### Your instructions:
Take the line containing "- **Debounce Search**: Wait" in the listing below and copy it, along with every line after it, without alteration.

### Entries supplied:
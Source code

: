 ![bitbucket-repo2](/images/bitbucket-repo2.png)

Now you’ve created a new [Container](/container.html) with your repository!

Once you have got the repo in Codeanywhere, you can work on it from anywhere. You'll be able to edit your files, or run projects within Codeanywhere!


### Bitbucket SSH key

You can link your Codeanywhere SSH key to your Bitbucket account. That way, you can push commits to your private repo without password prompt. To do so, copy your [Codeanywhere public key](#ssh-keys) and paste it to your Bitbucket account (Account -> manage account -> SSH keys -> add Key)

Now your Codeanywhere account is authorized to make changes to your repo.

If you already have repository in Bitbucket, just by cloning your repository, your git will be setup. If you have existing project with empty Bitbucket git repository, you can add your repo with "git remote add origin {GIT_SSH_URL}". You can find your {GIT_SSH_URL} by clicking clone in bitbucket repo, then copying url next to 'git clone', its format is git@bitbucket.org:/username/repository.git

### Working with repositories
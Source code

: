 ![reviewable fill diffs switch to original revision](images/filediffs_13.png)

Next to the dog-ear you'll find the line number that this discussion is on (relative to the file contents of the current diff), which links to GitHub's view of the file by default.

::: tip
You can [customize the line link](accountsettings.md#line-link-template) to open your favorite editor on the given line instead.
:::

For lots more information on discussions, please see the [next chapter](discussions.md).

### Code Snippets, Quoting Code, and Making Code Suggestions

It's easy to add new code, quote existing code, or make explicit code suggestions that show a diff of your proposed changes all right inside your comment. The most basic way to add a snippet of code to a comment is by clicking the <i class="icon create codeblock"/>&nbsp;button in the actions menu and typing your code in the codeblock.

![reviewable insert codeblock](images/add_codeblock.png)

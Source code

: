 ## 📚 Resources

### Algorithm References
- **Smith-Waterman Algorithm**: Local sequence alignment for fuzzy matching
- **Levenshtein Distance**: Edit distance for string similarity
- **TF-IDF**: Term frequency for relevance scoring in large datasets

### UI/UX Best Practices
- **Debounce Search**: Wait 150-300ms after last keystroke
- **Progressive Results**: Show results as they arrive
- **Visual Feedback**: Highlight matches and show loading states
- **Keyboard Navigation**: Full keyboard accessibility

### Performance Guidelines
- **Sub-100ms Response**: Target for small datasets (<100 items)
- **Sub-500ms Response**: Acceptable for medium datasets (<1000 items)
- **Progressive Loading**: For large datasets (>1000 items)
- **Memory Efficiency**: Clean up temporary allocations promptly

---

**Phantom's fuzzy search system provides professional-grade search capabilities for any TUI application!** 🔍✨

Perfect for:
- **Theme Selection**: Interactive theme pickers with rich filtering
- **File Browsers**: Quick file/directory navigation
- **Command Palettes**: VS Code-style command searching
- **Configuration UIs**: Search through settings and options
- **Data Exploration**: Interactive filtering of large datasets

### Response:
- **Debounce Search**: Wait 150-300ms after last keystroke
- **Progressive Results**: Show results as they arrive
- **Visual Feedback**: Highlight matches and show loading states
- **Keyboard Navigation**: Full keyboard accessibility

### Performance Guidelines
- **Sub-100ms Response**: Target for small datasets (<100 items)
- **Sub-500ms Response**: Acceptable for medium datasets (<1000 items)
- **Progressive Loading**: For large datasets (>1000 items)
- **Memory Efficiency**: Clean up temporary allocations promptly

---

**Phantom's fuzzy search system provides professional-grade search capabilities for any TUI application!** 🔍✨

Perfect for:
- **Theme Selection**: Interactive theme pickers with rich filtering
- **File Browsers**: Quick file/directory navigation
- **Command Palettes**: VS Code-style command searching
- **Configuration UIs**: Search through settings and options
- **Data Exploration**: Interactive filtering of large datasets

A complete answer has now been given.